Recorded data

+++

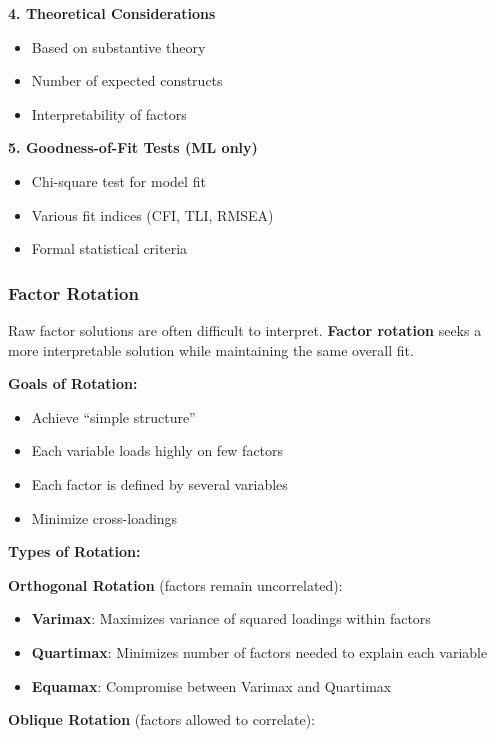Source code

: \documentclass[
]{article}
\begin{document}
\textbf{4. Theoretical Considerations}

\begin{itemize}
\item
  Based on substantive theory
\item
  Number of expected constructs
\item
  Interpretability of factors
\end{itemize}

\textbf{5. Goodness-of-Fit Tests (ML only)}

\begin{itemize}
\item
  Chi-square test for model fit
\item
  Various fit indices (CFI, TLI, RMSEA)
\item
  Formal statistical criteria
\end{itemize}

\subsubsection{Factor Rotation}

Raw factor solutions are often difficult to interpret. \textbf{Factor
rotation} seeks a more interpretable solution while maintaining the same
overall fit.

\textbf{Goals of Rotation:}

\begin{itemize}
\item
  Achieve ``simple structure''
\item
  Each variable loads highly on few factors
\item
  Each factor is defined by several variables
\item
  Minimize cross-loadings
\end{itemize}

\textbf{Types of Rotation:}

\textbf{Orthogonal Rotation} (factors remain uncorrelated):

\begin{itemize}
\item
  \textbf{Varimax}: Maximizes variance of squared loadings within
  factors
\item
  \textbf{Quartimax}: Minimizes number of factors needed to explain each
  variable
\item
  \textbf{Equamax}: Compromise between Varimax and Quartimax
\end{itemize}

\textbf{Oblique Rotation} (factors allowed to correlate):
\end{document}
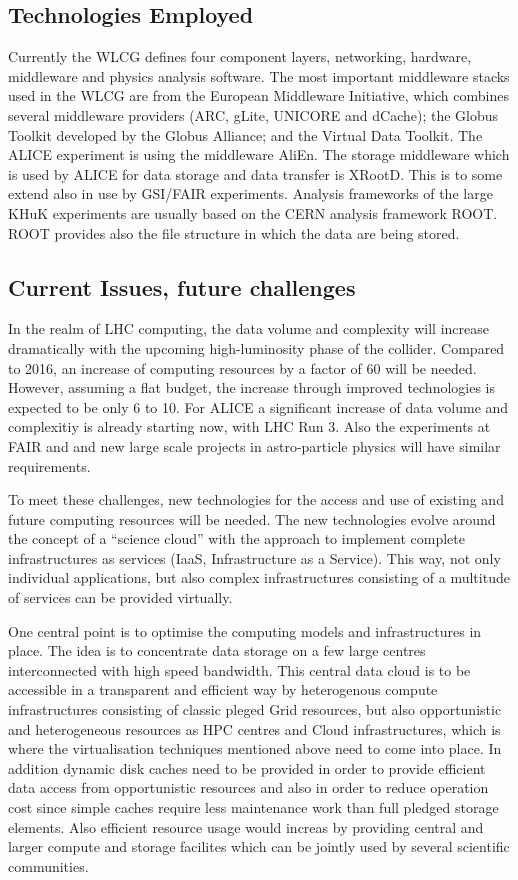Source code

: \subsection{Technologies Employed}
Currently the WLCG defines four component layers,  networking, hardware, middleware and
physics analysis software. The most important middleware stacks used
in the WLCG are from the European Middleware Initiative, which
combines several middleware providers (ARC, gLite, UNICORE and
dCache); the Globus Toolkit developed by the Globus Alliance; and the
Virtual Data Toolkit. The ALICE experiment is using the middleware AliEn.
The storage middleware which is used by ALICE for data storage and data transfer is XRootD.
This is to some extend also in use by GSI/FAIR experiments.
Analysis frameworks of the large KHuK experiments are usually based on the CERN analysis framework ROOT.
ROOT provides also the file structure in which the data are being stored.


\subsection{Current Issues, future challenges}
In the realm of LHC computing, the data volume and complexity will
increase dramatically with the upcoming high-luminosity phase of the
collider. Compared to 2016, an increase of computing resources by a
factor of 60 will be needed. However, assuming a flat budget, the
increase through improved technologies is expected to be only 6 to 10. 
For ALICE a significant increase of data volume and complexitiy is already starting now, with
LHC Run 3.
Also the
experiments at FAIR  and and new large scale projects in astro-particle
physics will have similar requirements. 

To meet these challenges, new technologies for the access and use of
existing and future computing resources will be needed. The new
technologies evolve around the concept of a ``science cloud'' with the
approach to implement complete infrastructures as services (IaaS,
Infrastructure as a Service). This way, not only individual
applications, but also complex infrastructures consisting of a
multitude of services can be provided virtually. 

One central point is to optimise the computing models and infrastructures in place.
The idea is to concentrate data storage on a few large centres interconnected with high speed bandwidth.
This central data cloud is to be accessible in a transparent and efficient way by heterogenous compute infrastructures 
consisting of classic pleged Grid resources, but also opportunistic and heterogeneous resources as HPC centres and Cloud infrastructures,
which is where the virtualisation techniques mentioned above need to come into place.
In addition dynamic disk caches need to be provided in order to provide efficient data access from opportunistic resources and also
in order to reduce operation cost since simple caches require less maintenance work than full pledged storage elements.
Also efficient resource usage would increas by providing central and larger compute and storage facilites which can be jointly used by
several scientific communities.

+++

**Work order**. Write the data out again exactly, but without its images.

**Exercise output**.
Source code

: \documentclass[
]{article}
\begin{document}
\textbf{4. Theoretical Considerations}

\begin{itemize}
\item
  Based on substantive theory
\item
  Number of expected constructs
\item
  Interpretability of factors
\end{itemize}

\textbf{5. Goodness-of-Fit Tests (ML only)}

\begin{itemize}
\item
  Chi-square test for model fit
\item
  Various fit indices (CFI, TLI, RMSEA)
\item
  Formal statistical criteria
\end{itemize}

\subsubsection{Factor Rotation}

Raw factor solutions are often difficult to interpret. \textbf{Factor
rotation} seeks a more interpretable solution while maintaining the same
overall fit.

\textbf{Goals of Rotation:}

\begin{itemize}
\item
  Achieve ``simple structure''
\item
  Each variable loads highly on few factors
\item
  Each factor is defined by several variables
\item
  Minimize cross-loadings
\end{itemize}

\textbf{Types of Rotation:}

\textbf{Orthogonal Rotation} (factors remain uncorrelated):

\begin{itemize}
\item
  \textbf{Varimax}: Maximizes variance of squared loadings within
  factors
\item
  \textbf{Quartimax}: Minimizes number of factors needed to explain each
  variable
\item
  \textbf{Equamax}: Compromise between Varimax and Quartimax
\end{itemize}

\textbf{Oblique Rotation} (factors allowed to correlate):
\end{document}
Source code

: \subsection{Technologies Employed}
Currently the WLCG defines four component layers,  networking, hardware, middleware and
physics analysis software. The most important middleware stacks used
in the WLCG are from the European Middleware Initiative, which
combines several middleware providers (ARC, gLite, UNICORE and
dCache); the Globus Toolkit developed by the Globus Alliance; and the
Virtual Data Toolkit. The ALICE experiment is using the middleware AliEn.
The storage middleware which is used by ALICE for data storage and data transfer is XRootD.
This is to some extend also in use by GSI/FAIR experiments.
Analysis frameworks of the large KHuK experiments are usually based on the CERN analysis framework ROOT.
ROOT provides also the file structure in which the data are being stored.


\subsection{Current Issues, future challenges}
In the realm of LHC computing, the data volume and complexity will
increase dramatically with the upcoming high-luminosity phase of the
collider. Compared to 2016, an increase of computing resources by a
factor of 60 will be needed. However, assuming a flat budget, the
increase through improved technologies is expected to be only 6 to 10. 
For ALICE a significant increase of data volume and complexitiy is already starting now, with
LHC Run 3.
Also the
experiments at FAIR  and and new large scale projects in astro-particle
physics will have similar requirements. 

To meet these challenges, new technologies for the access and use of
existing and future computing resources will be needed. The new
technologies evolve around the concept of a ``science cloud'' with the
approach to implement complete infrastructures as services (IaaS,
Infrastructure as a Service). This way, not only individual
applications, but also complex infrastructures consisting of a
multitude of services can be provided virtually. 

One central point is to optimise the computing models and infrastructures in place.
The idea is to concentrate data storage on a few large centres interconnected with high speed bandwidth.
This central data cloud is to be accessible in a transparent and efficient way by heterogenous compute infrastructures 
consisting of classic pleged Grid resources, but also opportunistic and heterogeneous resources as HPC centres and Cloud infrastructures,
which is where the virtualisation techniques mentioned above need to come into place.
In addition dynamic disk caches need to be provided in order to provide efficient data access from opportunistic resources and also
in order to reduce operation cost since simple caches require less maintenance work than full pledged storage elements.
Also efficient resource usage would increas by providing central and larger compute and storage facilites which can be jointly used by
several scientific communities.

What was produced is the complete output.